Berkeley Couple and Co-Plaintiffs Celebrate Win with Lawyers

By Dan McMenamin (BCN)
Wednesday August 04, 2010 - 08:03:00 PM

Two couples, one of them from Berkeley, who challenged Proposition 8, California's voter-enacted ban on same-sex marriage, joined their attorneys and other supporters in San Francisco today to voice their approval shortly after a federal judge overturned the initiative. 

U.S. District Judge Vaughn Walker ruled Prop. 8 violated the U.S. Constitution's guarantees of equal treatment and due process, but he also issued a temporary stay suspending the ruling. 

Prop. 8, approved by California voters as a state constitutional amendment in November 2008, provided that, "Only marriage between a man and a woman is valid or recognized in California." 

Berkeley resident Kris Perry, who joined her partner Sandy Stier as one of the two couples who challenged the initiative, said the "system worked" with Walker's ruling. 

"Our courts are supposed to protect our constitutional rights, and today they did," Perry said. "Today every American should be proud." 

Stier added, "Today we can go to sleep knowing that our hopes and our dreams to...have a legal marriage can be realized and are close to becoming true." 
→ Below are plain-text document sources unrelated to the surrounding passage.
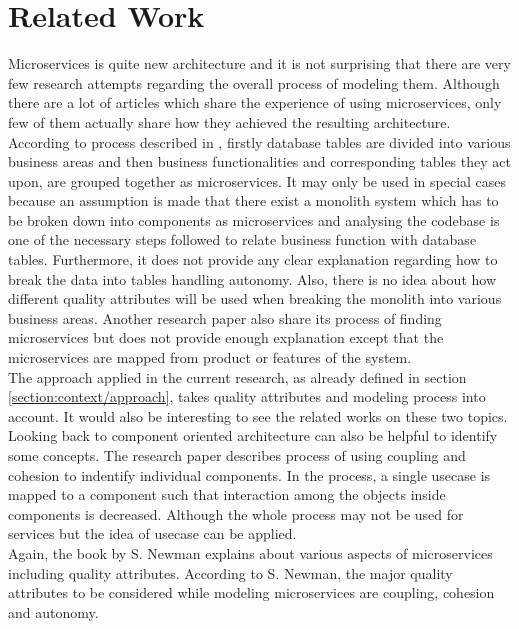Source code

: \chapter{Related Work}\label{chapter:related_work}
Microservices is quite new architecture and it is not surprising that there are very few research attempts regarding the overall process of modeling them. Although there are a lot of articles which share the experience of using microservices, only few of them actually share how they achieved the resulting architecture. According to process described in \cite{Levcovitz:2014aa}, firstly database tables are divided into various business areas and then business functionalities and corresponding tables they act upon, are grouped together as microservices. It may only be used in special cases because an assumption is made that there exist a monolith system which has to be broken down into components as microservices and analysing the codebase is one of the necessary steps followed to relate business function with database tables. Furthermore, it does not provide any clear explanation regarding how to break the data into tables handling autonomy. Also, there is no idea about how different quality attributes will be used when breaking the monolith into various business areas. Another research paper \cite{Bruggemann:2013aa} also share its process of finding microservices but does not provide enough explanation except that the microservices are mapped from product or features of the system.
\\
The approach applied in the current research, as already defined in section \ref{section:context/approach}, takes quality attributes and modeling process into account. It would also be interesting to see the related works on these two topics.\\
Looking back to component oriented architecture can also be helpful to identify some concepts. The research paper \cite{Lee:2001aa} describes process of using coupling and cohesion to indentify individual components. In the process, a single usecase is mapped to a component such that interaction among the objects inside components is decreased. Although the whole process may not be used for services but the idea of usecase can be applied.\\
Again, the book by S. Newman explains about various aspects of microservices including quality attributes. According to S. Newman, the major quality attributes to be considered while modeling microservices are coupling, cohesion and autonomy.\cite{Newman:2015aa}\\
The proponents of Prop. 8 and their campaign committee, ProtectMarriage.com, asked for a stay of the ruling in a filing late Tuesday while they appeal Walker's decision. 

The lawyers for the two couples have until Friday to respond to the request. If Walker declines to continue the stay, Prop. 8 supporters can ask the 9th U.S. Circuit Court of Appeals to grant a stay while the case is appealed. The appeal could take months and could end up in the U.S. Supreme Court. 

Jeff Zarrillo, of Burbank, who joined his partner Paul Katami as the other couple in the case, said, "We understand that this decision is only the beginning." 

The lead attorneys for the couples were Ted Olson and David Boies, who were on opposite sides of a legal battle between George W. Bush and Al Gore over the results of the 2000 presidential election but joined forces in representing the plaintiffs in this lawsuit. 

Boies joked that if the case makes it all the way to the Supreme Court, "Ted and I have a deal that he's going to get the five justices that voted for him, and I'll get the four that voted for me." 

Boies added that the judge in this case made it clear that, "The fundamental right to marry is already set in a handful of Supreme Court precedents." 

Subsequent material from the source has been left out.